Instructions to follow = Output the run of lines that opens with the first line of the material below and closes with the line containing "- [ ] Save as Draft", both included, and drop the pictures.

Available records =
++++
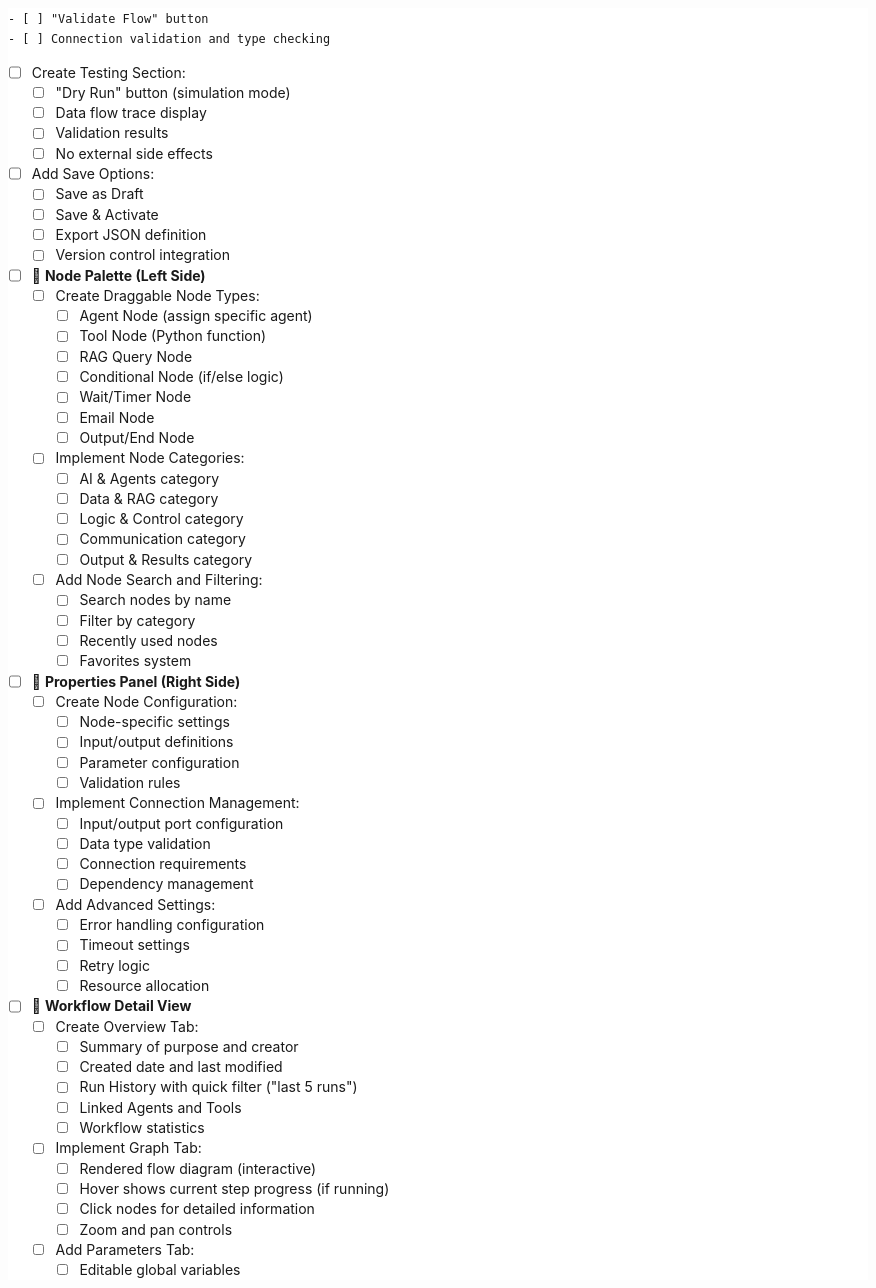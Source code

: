    - [ ] "Validate Flow" button
    - [ ] Connection validation and type checking
  - [ ] Create Testing Section:
    - [ ] "Dry Run" button (simulation mode)
    - [ ] Data flow trace display
    - [ ] Validation results
    - [ ] No external side effects
  - [ ] Add Save Options:
    - [ ] Save as Draft
    - [ ] Save & Activate
    - [ ] Export JSON definition
    - [ ] Version control integration

- [ ] 🔴 **Node Palette (Left Side)**
  - [ ] Create Draggable Node Types:
    - [ ] Agent Node (assign specific agent)
    - [ ] Tool Node (Python function)
    - [ ] RAG Query Node
    - [ ] Conditional Node (if/else logic)
    - [ ] Wait/Timer Node
    - [ ] Email Node
    - [ ] Output/End Node
  - [ ] Implement Node Categories:
    - [ ] AI & Agents category
    - [ ] Data & RAG category
    - [ ] Logic & Control category
    - [ ] Communication category
    - [ ] Output & Results category
  - [ ] Add Node Search and Filtering:
    - [ ] Search nodes by name
    - [ ] Filter by category
    - [ ] Recently used nodes
    - [ ] Favorites system

- [ ] 🔴 **Properties Panel (Right Side)**
  - [ ] Create Node Configuration:
    - [ ] Node-specific settings
    - [ ] Input/output definitions
    - [ ] Parameter configuration
    - [ ] Validation rules
  - [ ] Implement Connection Management:
    - [ ] Input/output port configuration
    - [ ] Data type validation
    - [ ] Connection requirements
    - [ ] Dependency management
  - [ ] Add Advanced Settings:
    - [ ] Error handling configuration
    - [ ] Timeout settings
    - [ ] Retry logic
    - [ ] Resource allocation

- [ ] 🔴 **Workflow Detail View**
  - [ ] Create Overview Tab:
    - [ ] Summary of purpose and creator
    - [ ] Created date and last modified
    - [ ] Run History with quick filter ("last 5 runs")
    - [ ] Linked Agents and Tools
    - [ ] Workflow statistics
  - [ ] Implement Graph Tab:
    - [ ] Rendered flow diagram (interactive)
    - [ ] Hover shows current step progress (if running)
    - [ ] Click nodes for detailed information
    - [ ] Zoom and pan controls
  - [ ] Add Parameters Tab:
    - [ ] Editable global variables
++++
Output of the exercise =
Source code

:    - [ ] "Validate Flow" button
    - [ ] Connection validation and type checking
  - [ ] Create Testing Section:
    - [ ] "Dry Run" button (simulation mode)
    - [ ] Data flow trace display
    - [ ] Validation results
    - [ ] No external side effects
  - [ ] Add Save Options:
    - [ ] Save as Draft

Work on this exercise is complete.